Equity markets regained some poise, with most Asian markets rising yesterday after a five-day sell-off, but weak economic data and a dismal quarterly earnings outlook kept investors on edge.
"We know the outlook is awful, but then we know that the market has priced in a very bleak scenario," said Lee Mickelburough at Perennial Growth Management in Australia.
"So you've got this tug-of-war that occurs between the bad news and the deep valuation."
The worst economic crisis since the 1930s has sent policymakers rushing to limit the damage in the face of sharply slowing growth and rising unemployment.
U.S. retail data for December, due later yesterday, was expected to confirm a struggling economy and shrinking consumer spending.
IMF chief Dominique Strauss-Kahn said on Tuesday that the global outlook was worsening and warned the IMF was likely to slash its already gloomy growth forecasts.
Toxic assets
Bernanke said that while an expected U.S. stimulus package could provide a "significant boost" to the economy, the government may need to inject more capital into banks and consider buying financial institutions toxic assets.
"Fiscal actions are unlikely to promote a lasting recovery unless they are accompanied by strong measures to further stabilize and strengthen the financial system," Bernanke said in a speech in London.
Outgoing Treasury Secretary Henry Paulson and Bernanke had pressed Congress in September to approve the US$700 billion bailout fund so the government could buy up the bad debts to stave off a financial calamity.
But Paulson turned his focus to purchasing equity in banks, which he has argued was a quicker way to shore up the system.
With half the money already spent, Obama faced his first big test persuading sceptics in Congress to release the remaining US$350 billion so it is in place when he takes office next week.
Obama won over some lawmakers who had threatened to block the release of funds, whose urgent need was highlighted by data on Tuesday showing the biggest drop in the U.S. trade deficit in 12 years - a clear sign of a fast weakening global economy.
"He made a strong economic case and he answered every element of frustration that senators have about how" the first half of the US$700 billion fund was spent, Sen. Joe Lieberman said after attending a lunch meeting with Obama.
Citigroup, which has received US$45 billion from the government under the bailout and is expected to report a big fourth-quarter loss, is planning to adopt the equivalent of a "good bank, bad bank" structure, a person familiar with its plans said.
The plan envisions focusing on corporate, investment and retail banking and keeping a slimmer trading business, while moving unwanted assets and businesses such as complex debt to a separate structure, the person said on condition of anonymity.

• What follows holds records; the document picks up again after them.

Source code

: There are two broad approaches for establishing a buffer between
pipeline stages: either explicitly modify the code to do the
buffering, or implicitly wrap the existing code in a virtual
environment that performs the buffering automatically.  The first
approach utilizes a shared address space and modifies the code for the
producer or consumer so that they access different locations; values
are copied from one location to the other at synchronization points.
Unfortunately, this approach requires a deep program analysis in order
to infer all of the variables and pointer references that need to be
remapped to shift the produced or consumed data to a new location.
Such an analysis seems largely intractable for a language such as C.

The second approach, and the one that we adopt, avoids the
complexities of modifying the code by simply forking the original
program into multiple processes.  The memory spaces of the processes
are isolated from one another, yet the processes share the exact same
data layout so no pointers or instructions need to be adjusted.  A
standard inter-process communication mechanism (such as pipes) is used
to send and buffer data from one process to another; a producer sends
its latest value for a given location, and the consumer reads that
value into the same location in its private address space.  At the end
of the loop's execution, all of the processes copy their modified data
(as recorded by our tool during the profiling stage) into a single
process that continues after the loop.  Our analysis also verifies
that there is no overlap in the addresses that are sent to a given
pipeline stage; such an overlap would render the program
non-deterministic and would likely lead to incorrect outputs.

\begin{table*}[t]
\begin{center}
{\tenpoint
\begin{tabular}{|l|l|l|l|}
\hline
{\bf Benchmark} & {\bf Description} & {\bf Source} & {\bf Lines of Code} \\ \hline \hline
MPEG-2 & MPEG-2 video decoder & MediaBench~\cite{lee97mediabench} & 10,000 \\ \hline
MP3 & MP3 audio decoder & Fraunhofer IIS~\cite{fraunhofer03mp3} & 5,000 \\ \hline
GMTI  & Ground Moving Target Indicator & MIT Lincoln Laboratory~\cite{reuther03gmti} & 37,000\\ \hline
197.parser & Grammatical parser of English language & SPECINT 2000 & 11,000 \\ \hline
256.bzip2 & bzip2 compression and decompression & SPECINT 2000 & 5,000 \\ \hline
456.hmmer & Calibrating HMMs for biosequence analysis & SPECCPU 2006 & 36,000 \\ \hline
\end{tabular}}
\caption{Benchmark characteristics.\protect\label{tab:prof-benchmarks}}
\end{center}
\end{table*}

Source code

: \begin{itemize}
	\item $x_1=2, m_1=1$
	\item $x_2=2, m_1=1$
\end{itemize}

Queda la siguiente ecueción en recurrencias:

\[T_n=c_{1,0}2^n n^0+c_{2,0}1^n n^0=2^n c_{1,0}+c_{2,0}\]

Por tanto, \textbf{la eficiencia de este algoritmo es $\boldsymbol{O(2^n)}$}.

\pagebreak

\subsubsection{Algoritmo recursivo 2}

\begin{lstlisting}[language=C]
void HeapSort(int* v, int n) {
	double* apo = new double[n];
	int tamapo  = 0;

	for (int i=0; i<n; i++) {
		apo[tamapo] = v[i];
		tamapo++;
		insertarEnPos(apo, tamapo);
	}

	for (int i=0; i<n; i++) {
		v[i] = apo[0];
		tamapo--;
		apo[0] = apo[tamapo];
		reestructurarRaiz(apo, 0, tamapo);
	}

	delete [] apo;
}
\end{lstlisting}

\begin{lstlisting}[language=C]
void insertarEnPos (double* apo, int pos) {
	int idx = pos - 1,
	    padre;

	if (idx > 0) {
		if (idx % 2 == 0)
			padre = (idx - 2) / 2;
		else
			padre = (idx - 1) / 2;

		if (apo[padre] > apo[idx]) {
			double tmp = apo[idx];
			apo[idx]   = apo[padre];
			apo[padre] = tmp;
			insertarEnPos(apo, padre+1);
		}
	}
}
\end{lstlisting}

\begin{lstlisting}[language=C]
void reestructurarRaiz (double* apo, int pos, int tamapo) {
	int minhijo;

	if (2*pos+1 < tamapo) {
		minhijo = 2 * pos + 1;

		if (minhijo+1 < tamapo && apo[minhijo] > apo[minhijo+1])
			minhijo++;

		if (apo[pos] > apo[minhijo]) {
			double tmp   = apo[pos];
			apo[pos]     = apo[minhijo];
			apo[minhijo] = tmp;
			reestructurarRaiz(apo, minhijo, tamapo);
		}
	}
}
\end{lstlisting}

Citigroup's "bad bank" would have about US$600 billion of assets, close to one-third of Citigroup's balance sheet, which could eventually be sold or spun off, the person said.
Struggling car maker Chrysler, which is restructuring after taking a US$4 billion emergency government loan, is in talks to sell key assets to Renault-Nissan and auto supplier Magna, people with knowledge of the discussions said.
The string of potential deals would deepen ties between Chrysler LLC and two of its key current partners but could also mark the end of the struggling No. 3 U.S. automaker as an independent venture.